While at the expo, I also picked up this comfy sweatshirt.


After we picked up our packets, we drove the race course to see exactly what we were in for. I picked out that race with a PR in mind and I didn’t want any surprises on race morning! That night, for our final carbo-load we went to a nearby Holiday Inn and I ordered Mona Lisa pasta. The fact that I remember the name of the dish amazes me.  Anyway, it had either chicken or shrimp with wilted spinach and pine nuts over pasta and a light sauce and it was delicious!

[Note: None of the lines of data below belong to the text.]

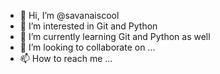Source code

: - 👋 Hi, I’m @savanaiscool
- 👀 I’m interested in Git and Python
- 🌱 I’m currently learning Git and Python as well
- 💞️ I’m looking to collaborate on ...
- 📫 How to reach me ...

<!---
savanaiscool/savanaiscool is a ✨ special ✨ repository because its `README.md` (this file) appears on your GitHub profile.
You can click the Preview link to take a look at your changes.
--->
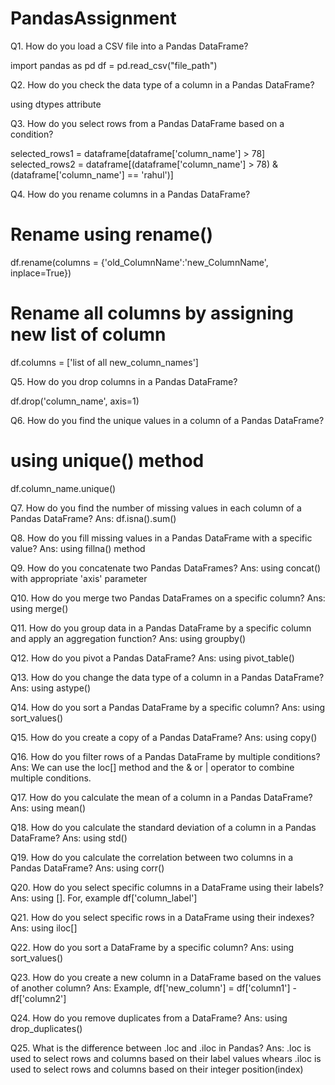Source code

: # PandasAssignment

Q1. How do you load a CSV file into a Pandas DataFrame?

import pandas as pd
df = pd.read_csv("file_path")

Q2. How do you check the data type of a column in a Pandas DataFrame?

using dtypes attribute

Q3. How do you select rows from a Pandas DataFrame based on a condition?

selected_rows1 = dataframe[dataframe['column_name'] > 78]
selected_rows2 = dataframe[(dataframe['column_name'] > 78) & (dataframe['column_name'] == 'rahul')]


Q4. How do you rename columns in a Pandas DataFrame?
# Rename using rename()
df.rename(columns = {'old_ColumnName':'new_ColumnName', inplace=True})

# Rename all columns by assigning new list of column
df.columns = ['list of all new_column_names']


Q5. How do you drop columns in a Pandas DataFrame?

df.drop('column_name', axis=1)

Q6. How do you find the unique values in a column of a Pandas DataFrame?

# using unique() method
df.column_name.unique()

Q7. How do you find the number of missing values in each column of a Pandas DataFrame?
Ans: df.isna().sum()

Q8. How do you fill missing values in a Pandas DataFrame with a specific value?
Ans: using fillna() method

Q9. How do you concatenate two Pandas DataFrames?
Ans: using concat() with appropriate 'axis' parameter

Q10. How do you merge two Pandas DataFrames on a specific column?
Ans: using merge()

Q11. How do you group data in a Pandas DataFrame by a specific column and apply an aggregation function?
Ans: using groupby()

Q12. How do you pivot a Pandas DataFrame?
Ans: using pivot_table()

Q13. How do you change the data type of a column in a Pandas DataFrame?
Ans: using astype()

Q14. How do you sort a Pandas DataFrame by a specific column?
Ans: using sort_values() 

Q15. How do you create a copy of a Pandas DataFrame?
Ans: using copy()

Q16. How do you filter rows of a Pandas DataFrame by multiple conditions?
Ans: We can use the loc[] method and the & or | operator to combine multiple conditions.

Q17. How do you calculate the mean of a column in a Pandas DataFrame?
Ans: using mean()

Q18. How do you calculate the standard deviation of a column in a Pandas DataFrame?
Ans: using std()

Q19. How do you calculate the correlation between two columns in a Pandas DataFrame?
Ans: using corr()

Q20. How do you select specific columns in a DataFrame using their labels?
Ans: using []. For, example df['column_label']

Q21. How do you select specific rows in a DataFrame using their indexes?
Ans: using iloc[]

Q22. How do you sort a DataFrame by a specific column?
Ans: using sort_values()

Q23. How do you create a new column in a DataFrame based on the values of another column?
Ans: Example, df['new_column'] = df['column1'] - df['column2'] 

Q24. How do you remove duplicates from a DataFrame?
Ans: using drop_duplicates()

Q25. What is the difference between .loc and .iloc in Pandas?
Ans: .loc is used to select rows and columns based on their label values whears .iloc is used to select rows and columns based on their integer position(index)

Bright and early the next morning we caught the race buses for a ride to the start of the race. By the time we got to the race starting point it was pouring rain, but luckily the high school gym was open for us to relax in and wait for the start of the race. We agreed in advance that we would each run our own races, but started together… for about ten seconds. Within the first mile I caught up with three guys running together who were friends, and joined them for several miles. They were named Paul, Paul, and Paul; so naturally I told them my name was Paulette. AND they believed me.  🙂

Through the pouring rain I ran and ran. I was impressed with the number of people out cheering us on, despite the dismal weather. The local newspaper ran a list of all runners and their numbers, so as we approached, spectators would look up our number and cheer us on by name. It was both impressive and very motivating!

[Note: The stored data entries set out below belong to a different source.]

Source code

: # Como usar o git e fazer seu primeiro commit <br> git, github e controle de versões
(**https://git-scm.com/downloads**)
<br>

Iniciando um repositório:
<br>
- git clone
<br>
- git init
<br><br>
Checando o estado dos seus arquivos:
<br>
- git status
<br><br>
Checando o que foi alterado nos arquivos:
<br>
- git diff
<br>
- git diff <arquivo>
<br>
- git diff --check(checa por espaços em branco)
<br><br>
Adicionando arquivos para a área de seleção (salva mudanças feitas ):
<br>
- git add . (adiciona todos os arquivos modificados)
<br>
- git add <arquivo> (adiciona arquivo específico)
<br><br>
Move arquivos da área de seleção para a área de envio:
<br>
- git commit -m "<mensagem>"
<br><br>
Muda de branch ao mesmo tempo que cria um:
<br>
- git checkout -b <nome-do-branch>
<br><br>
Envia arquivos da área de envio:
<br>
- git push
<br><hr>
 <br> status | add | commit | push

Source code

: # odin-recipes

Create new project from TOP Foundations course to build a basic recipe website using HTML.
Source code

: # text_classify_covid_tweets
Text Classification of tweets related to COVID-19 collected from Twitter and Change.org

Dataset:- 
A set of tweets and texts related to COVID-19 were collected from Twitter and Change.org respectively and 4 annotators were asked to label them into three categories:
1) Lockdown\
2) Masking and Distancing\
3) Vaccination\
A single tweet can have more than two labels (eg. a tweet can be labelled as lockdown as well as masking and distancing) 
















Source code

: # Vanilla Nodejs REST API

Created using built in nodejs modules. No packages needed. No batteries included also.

Around mile 20 I started running with a younger guy – pacing him and him pacing me. We hardly talked, but did acknowledge that we both wanted to run a sub 3:30 race. He got me up that last tough hill that never seemed to end. We crossed the finish line, and immediately embraced in a huge hug, both relieved for the race to be over and thrilled that we had broken 3:30. After I collected my medal and Mylar blanket, I had to find a place to be alone because I was so overcome with emotion for running a 3:29:04 (7:59 pace) which was a ten minute PR for me.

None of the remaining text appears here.